# Grams of Calcium per day.



## Schatzi's Dad (Feb 6, 2012)

Recent post have made me review some of Orijen's products and look at the grams of calcium per 1000 calories. 

Large breed puppy would be 4.97 grams of calcium per 1000 calories.

Regional Red 4.5 grams

Adult 4.17 grams

Six Fish 4 grams

I calculated this using the maximum calcium % listed on their website.

Is there a guideline for grams of calcium intake for a growing puppy? 

If any of my math is incorrect please feel free to educate me.


----------



## NancyJ (Jun 15, 2003)

All I can say is that, if I redo my calculations using the max as opposed to the min, I get exactly what you get. My post on that used the minimums so I could do Acana vs Orijen as Acana does not list the max.


----------



## Schatzi's Dad (Feb 6, 2012)

Thanks for posting what you did in the other thread. It definitely made me think differently.


----------



## NancyJ (Jun 15, 2003)

All I can find is based on percentages from AAFCO links

Min 1.0 % calcium Min 0.8 phosphorus for growh

Min 0.6% calcium Min 0.5 phosphorus for maintenance 

Max 2.5% Ca for either one

Min Ca P ratioo 1:1, Max 2:1

Rations greater than 4.0kcal/kg should be corrected for energy density. Some of these *are* but only slightly.

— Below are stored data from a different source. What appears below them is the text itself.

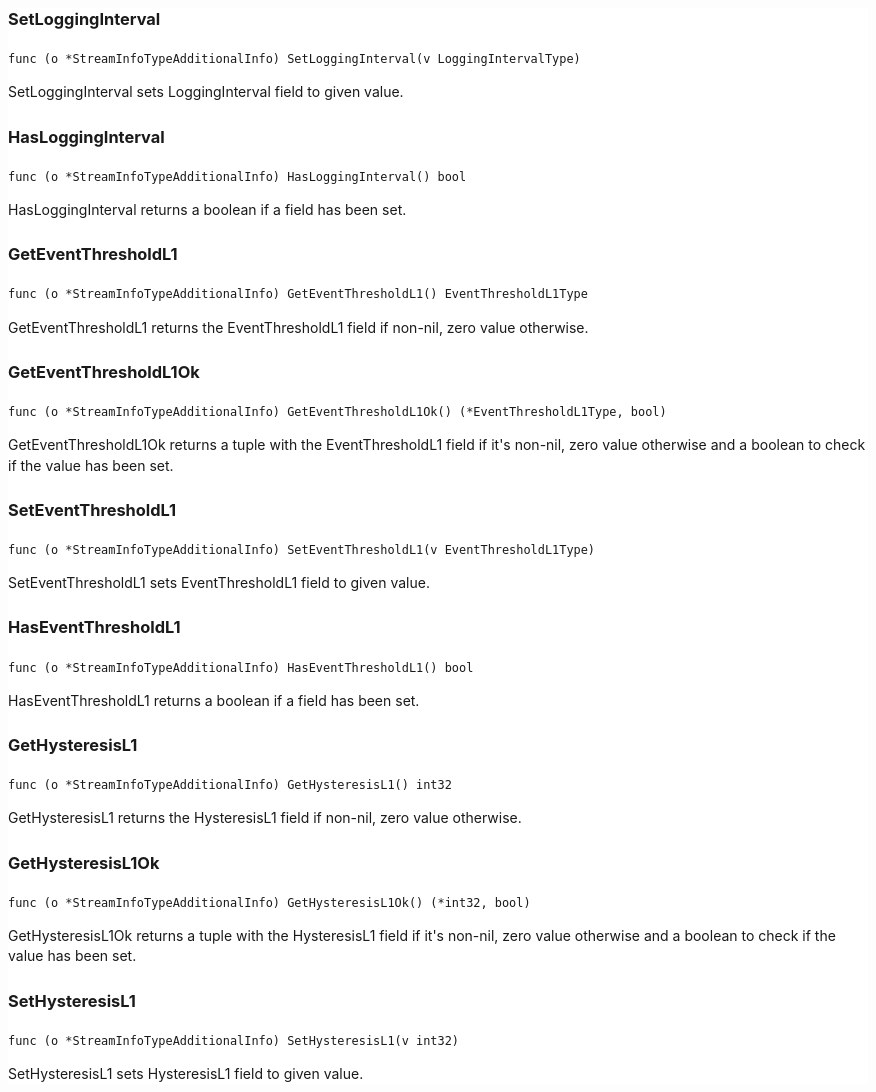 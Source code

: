 ### SetLoggingInterval

`func (o *StreamInfoTypeAdditionalInfo) SetLoggingInterval(v LoggingIntervalType)`

SetLoggingInterval sets LoggingInterval field to given value.

### HasLoggingInterval

`func (o *StreamInfoTypeAdditionalInfo) HasLoggingInterval() bool`

HasLoggingInterval returns a boolean if a field has been set.

### GetEventThresholdL1

`func (o *StreamInfoTypeAdditionalInfo) GetEventThresholdL1() EventThresholdL1Type`

GetEventThresholdL1 returns the EventThresholdL1 field if non-nil, zero value otherwise.

### GetEventThresholdL1Ok

`func (o *StreamInfoTypeAdditionalInfo) GetEventThresholdL1Ok() (*EventThresholdL1Type, bool)`

GetEventThresholdL1Ok returns a tuple with the EventThresholdL1 field if it's non-nil, zero value otherwise
and a boolean to check if the value has been set.

### SetEventThresholdL1

`func (o *StreamInfoTypeAdditionalInfo) SetEventThresholdL1(v EventThresholdL1Type)`

SetEventThresholdL1 sets EventThresholdL1 field to given value.

### HasEventThresholdL1

`func (o *StreamInfoTypeAdditionalInfo) HasEventThresholdL1() bool`

HasEventThresholdL1 returns a boolean if a field has been set.

### GetHysteresisL1

`func (o *StreamInfoTypeAdditionalInfo) GetHysteresisL1() int32`

GetHysteresisL1 returns the HysteresisL1 field if non-nil, zero value otherwise.

### GetHysteresisL1Ok

`func (o *StreamInfoTypeAdditionalInfo) GetHysteresisL1Ok() (*int32, bool)`

GetHysteresisL1Ok returns a tuple with the HysteresisL1 field if it's non-nil, zero value otherwise
and a boolean to check if the value has been set.

### SetHysteresisL1

`func (o *StreamInfoTypeAdditionalInfo) SetHysteresisL1(v int32)`

SetHysteresisL1 sets HysteresisL1 field to given value.
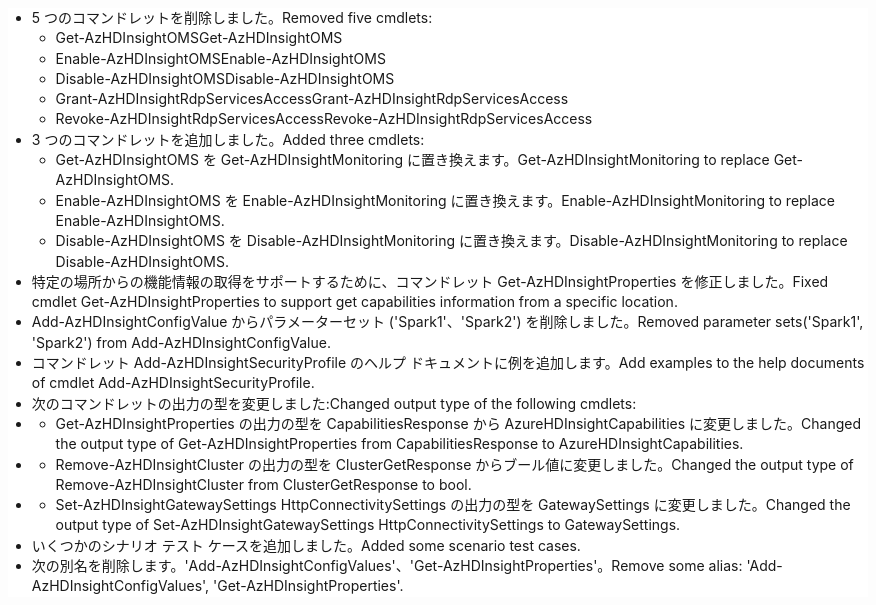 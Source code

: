 * <span data-ttu-id="6c998-356">5 つのコマンドレットを削除しました。</span><span class="sxs-lookup"><span data-stu-id="6c998-356">Removed five cmdlets:</span></span>
    - <span data-ttu-id="6c998-357">Get-AzHDInsightOMS</span><span class="sxs-lookup"><span data-stu-id="6c998-357">Get-AzHDInsightOMS</span></span>
    - <span data-ttu-id="6c998-358">Enable-AzHDInsightOMS</span><span class="sxs-lookup"><span data-stu-id="6c998-358">Enable-AzHDInsightOMS</span></span>
    - <span data-ttu-id="6c998-359">Disable-AzHDInsightOMS</span><span class="sxs-lookup"><span data-stu-id="6c998-359">Disable-AzHDInsightOMS</span></span>
    - <span data-ttu-id="6c998-360">Grant-AzHDInsightRdpServicesAccess</span><span class="sxs-lookup"><span data-stu-id="6c998-360">Grant-AzHDInsightRdpServicesAccess</span></span>
    - <span data-ttu-id="6c998-361">Revoke-AzHDInsightRdpServicesAccess</span><span class="sxs-lookup"><span data-stu-id="6c998-361">Revoke-AzHDInsightRdpServicesAccess</span></span>
* <span data-ttu-id="6c998-362">3 つのコマンドレットを追加しました。</span><span class="sxs-lookup"><span data-stu-id="6c998-362">Added three cmdlets:</span></span>
    - <span data-ttu-id="6c998-363">Get-AzHDInsightOMS を Get-AzHDInsightMonitoring に置き換えます。</span><span class="sxs-lookup"><span data-stu-id="6c998-363">Get-AzHDInsightMonitoring to replace Get-AzHDInsightOMS.</span></span>
    - <span data-ttu-id="6c998-364">Enable-AzHDInsightOMS を Enable-AzHDInsightMonitoring に置き換えます。</span><span class="sxs-lookup"><span data-stu-id="6c998-364">Enable-AzHDInsightMonitoring to replace Enable-AzHDInsightOMS.</span></span>
    - <span data-ttu-id="6c998-365">Disable-AzHDInsightOMS を Disable-AzHDInsightMonitoring に置き換えます。</span><span class="sxs-lookup"><span data-stu-id="6c998-365">Disable-AzHDInsightMonitoring to replace Disable-AzHDInsightOMS.</span></span>
* <span data-ttu-id="6c998-366">特定の場所からの機能情報の取得をサポートするために、コマンドレット Get-AzHDInsightProperties を修正しました。</span><span class="sxs-lookup"><span data-stu-id="6c998-366">Fixed cmdlet Get-AzHDInsightProperties to support get capabilities information from a specific location.</span></span>
* <span data-ttu-id="6c998-367">Add-AzHDInsightConfigValue からパラメーターセット ('Spark1'、'Spark2') を削除しました。</span><span class="sxs-lookup"><span data-stu-id="6c998-367">Removed parameter sets('Spark1', 'Spark2') from Add-AzHDInsightConfigValue.</span></span>
* <span data-ttu-id="6c998-368">コマンドレット Add-AzHDInsightSecurityProfile のヘルプ ドキュメントに例を追加します。</span><span class="sxs-lookup"><span data-stu-id="6c998-368">Add examples to the help documents of cmdlet Add-AzHDInsightSecurityProfile.</span></span>
* <span data-ttu-id="6c998-369">次のコマンドレットの出力の型を変更しました:</span><span class="sxs-lookup"><span data-stu-id="6c998-369">Changed output type of the following cmdlets:</span></span>
*  - <span data-ttu-id="6c998-370">Get-AzHDInsightProperties の出力の型を CapabilitiesResponse から AzureHDInsightCapabilities に変更しました。</span><span class="sxs-lookup"><span data-stu-id="6c998-370">Changed the output type of Get-AzHDInsightProperties from  CapabilitiesResponse to AzureHDInsightCapabilities.</span></span>
*  - <span data-ttu-id="6c998-371">Remove-AzHDInsightCluster の出力の型を ClusterGetResponse からブール値に変更しました。</span><span class="sxs-lookup"><span data-stu-id="6c998-371">Changed the output type of Remove-AzHDInsightCluster from ClusterGetResponse to bool.</span></span>
*  - <span data-ttu-id="6c998-372">Set-AzHDInsightGatewaySettings HttpConnectivitySettings の出力の型を GatewaySettings に変更しました。</span><span class="sxs-lookup"><span data-stu-id="6c998-372">Changed the output type of Set-AzHDInsightGatewaySettings HttpConnectivitySettings to GatewaySettings.</span></span>
* <span data-ttu-id="6c998-373">いくつかのシナリオ テスト ケースを追加しました。</span><span class="sxs-lookup"><span data-stu-id="6c998-373">Added some scenario test cases.</span></span>
* <span data-ttu-id="6c998-374">次の別名を削除します。'Add-AzHDInsightConfigValues'、'Get-AzHDInsightProperties'。</span><span class="sxs-lookup"><span data-stu-id="6c998-374">Remove some alias: 'Add-AzHDInsightConfigValues', 'Get-AzHDInsightProperties'.</span></span>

AAFCO Nutrient Requirements for Dogs*


----------



## 3ToesTonyismydog (Dec 27, 2009)

Schatzi's Dad said:


> Recent post have made me review some of Orijen's products and look at the grams of calcium per 1000 calories.
> 
> Large breed puppy would be 4.97 grams of calcium per 1000 calories.
> 
> ...


*Are you trying to say Orijen isn't a good dog food for your puppy?? If so, you are 100% wrong. Try using their dog food and I am sure you'll love the results. Plus you can trust them. 
*


----------



## NancyJ (Jun 15, 2003)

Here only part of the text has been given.